COAT: EDSL for Codegen

Code specialization has a huge impact on performance. Tailored code takes advantage of the knowledge about the involved data types and operations. In C++, we can instruct the compiler to generate specialized code at compile-time with the help of template metaprogramming and constant expressions. However, constant evaluation is limited as it cannot leverage runtime information. Just-in-time compilations lifts this limitation by enabling programs to generate code at runtime. In this post, I will present a header-only library providing abstract types and control flow abstractions to make code generation at runtime easier to use.

Disclaimer: This project is still in its early alpha stage. The code is available on github.

Partial Evaluation

In programming language theory there is the interesting concept of partial evaluation. Let’s assume that parts of the input state of a program are known at a certain point in time.
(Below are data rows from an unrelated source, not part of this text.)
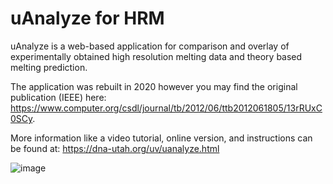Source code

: # uAnalyze for HRM

uAnalyze is a web-based application for comparison and overlay of experimentally obtained high resolution melting data and theory based melting prediction.  

The application was rebuilt in 2020 however you may find the original publication (IEEE) here: https://www.computer.org/csdl/journal/tb/2012/06/ttb2012061805/13rRUxC0SCy.

More information like a video tutorial, online version, and instructions can be found at: https://dna-utah.org/uv/uanalyze.html





![image](https://github.com/zachdwight/uAnalyze-HRM/assets/5149528/27616cfd-e44a-40da-bbe7-8521b262a656)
Hence, some of the expressions and statements for which we know the inputs can be evaluated and the whole program transformed into a specialized form for this partial input. The specialized program ought to be faster as we already evaluated parts of its expressions.

C++ provides language features to support this concept like constant expressions. Constant expressions are evaluated during compilation when all inputs are constants. Only their results leak to the runtime of the program. The point in time for the transformation is restricted to compile-time. There is no support in the language to generate code at runtime.

Depending on the task of the program, code specialization at runtime can be very beneficial. Let’s assume for a second that your program takes complex tasks as an input. Each task consists of a sequence of operations which must be applied to a large number of data items. Instead of interpreting each operation one after the other for each data item, it would be much better to generate a single function which applies all operations of the task at hand and just call this function for each data item. I’m a database researcher. Naturally, I’m thinking about database queries here.

Luckily, compiler frameworks like LLVM are built in a modular way that the code generation and optimization part can be used as a library which allows an application to use them at runtime. Nevertheless, it is far from easy to integrate just-in-time compilation into an application. The compiler APIs are complex and generating LLVM IR, the intermediate language/representation of LLVM, is tedious and error-prone. LLVM IR is like an architecture agnostic assembler language which we have to create one instruction after the other with complex API calls. All in all, it is similar to writing assembly by hand.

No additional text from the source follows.